Cosechadora
universal
John
Darnielle
Traducción
de Javier Calvo
Aristas
Martínez
Badajoz,
2026
314
páginas
Uno
aprende a guardar imágenes de seres queridos para sentir el testimonio de que
estuvieron ahí, para asegurarse de que fueron importantes y con la esperanza de
que ocupen el hueco que dejaron al marcharse. Pero esto puede llegar al
paroxismo cuando lo que hacemos es buscar a seres queridos, porque un día
desaparecieron sin abandonar este mundo. Dado que tampoco sabemos los motivos
de su desaparición, la herida no parece que vaya a resultar fácil de cerrar. Pero
puede motivar lo bastante como para emprender una búsqueda que tiene mucho de
narración, de construcción de un relato que, como en este caso, tiene lugar en
tres diferentes décadas. La narradora tendrá una motivación suprema para
elaborar esta obra, que aparenta estar narrada desde la omnisciencia pero que, nos
hace sospechar de vez en cuando, es una novela construida por alguien que está
investigando. Esta estrategia le da mucha verosimilitud a la ficción, a la que
cabe añadir la aportación de los picos de intriga, bien dosificados, y la
relación de vidas cotidianas, o casi cotidianas, que ocupan buena parte del
espacio sin que el interés de la lectura decaiga.
La
primera parte nos llevará al tiempo en que alquilábamos películas VHS en los
videoclubes y a un lugar donde la gente siente afición por la pesca. Estamos a
finales de los noventa en una localidad de seis mil habitantes, un poco
apartada de las leyes que rigen en Chicago o Baltimore. Y el protagonista de estas
páginas tiene veintidós años, una edad en la que hay que arrojarse al vacío de
hacerse mayor, y vive con su padre tras la desaparición de su madre, años
atrás. Este muchacho emprende una investigación sin medios, entre los vecinos, cuando
descubre que algunas de las cintas están adulteradas por trozos de vídeos domésticos
grabados sobre la película original.
En
la segunda parte seguimos a una pareja con una hija, que tienen una vida de
presupuesto ajustado. Sentimos ciertos problemas de comunicación entre ellos,
entre los tres miembros de la familia. Pero ella, la madre, comienza a asistir
a oficios religiosos como medio de compensar la crisis que le embriaga. Esto
ocurre años antes de la historia que aparece en la parte anterior. En la
tercera, se plantea un relato coral, en el que varias personas normales dan la
sensación de tener vidas normales, en un tiempo más contemporáneo al de la
escritura de la novela. Una familia encontrara videocasetes con grabaciones antiguas,
grabaciones de la calle, de algo que aparentemente no es nada. ¿Cómo dar coherencia
narrativa a todo esto? Joh Darnielle (Bloomington, Indiana, 1967) posee mucho
talento, es un buen narrador, como ya había demostrado en La casa del
diablo, y se vale de esa facilidad para no enunciar frases vacías,
estructurando la novela en capítulos más bien cortos. Pero a medida que uno va adentrándose
en la lectura, irá descubriendo el valor que cobra un personaje secundario, que
se construye en hilo que cose la narración. No queremos desvelar nada más sobre
este personaje. La sensación que transmite Darnielle es que su preocupación es
describir, a través de unas situaciones extrañamente especiales y con su dosis
de angustia, cómo es la vida en un lugar aislado, a pesar de las carreteras.

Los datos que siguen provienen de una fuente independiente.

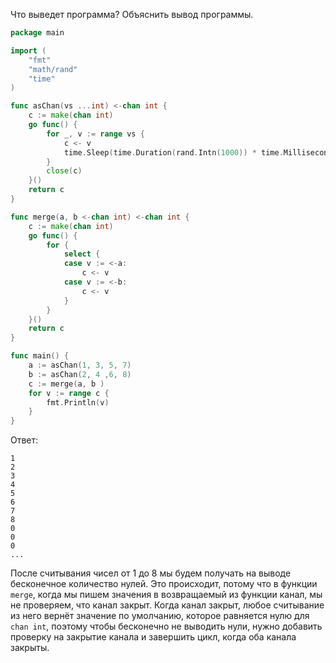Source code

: Что выведет программа? Объяснить вывод программы.

```go
package main

import (
	"fmt"
	"math/rand"
	"time"
)

func asChan(vs ...int) <-chan int {
	c := make(chan int)
	go func() {
		for _, v := range vs {
			c <- v
			time.Sleep(time.Duration(rand.Intn(1000)) * time.Millisecond)
		}
		close(c)
	}()
	return c
}

func merge(a, b <-chan int) <-chan int {
	c := make(chan int)
	go func() {
		for {
			select {
			case v := <-a:
				c <- v
			case v := <-b:
				c <- v
			}
		}
	}()
	return c
}

func main() {
	a := asChan(1, 3, 5, 7)
	b := asChan(2, 4 ,6, 8)
	c := merge(a, b )
	for v := range c {
		fmt.Println(v)
	}
}
```

Ответ:
```
1
2
3
4
5
6
7
8
0
0
0
...
```
После считывания чисел от 1 до 8 мы будем получать на выводе бесконечное количество нулей. Это происходит, потому что в функции `merge`, когда мы пишем значения в возвращаемый из функции канал, мы не проверяем, что канал закрыт. Когда канал закрыт, любое считывание из него вернёт значение по умолчанию, которое равняется нулю для `chan int`, поэтому чтобы бесконечно не выводить нули, нужно добавить проверку на закрытие канала и завершить цикл, когда оба канала закрыты.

Hay algo que permanece a lo largo de las décadas, y ese algo, esa definición de
cotidiano, es lo que le preocupa, porque considera que es lo que talla a los
personajes y, posiblemente, a las personas que habiten en tantos territorios
americanos que se asemejen a esta localidad.
Cosechadora universal es una novela que no decepciona, como no
decepcionan las personas que quieren ajustar cuentas sin molestar a nadie. Un
libro que merece la pena leer.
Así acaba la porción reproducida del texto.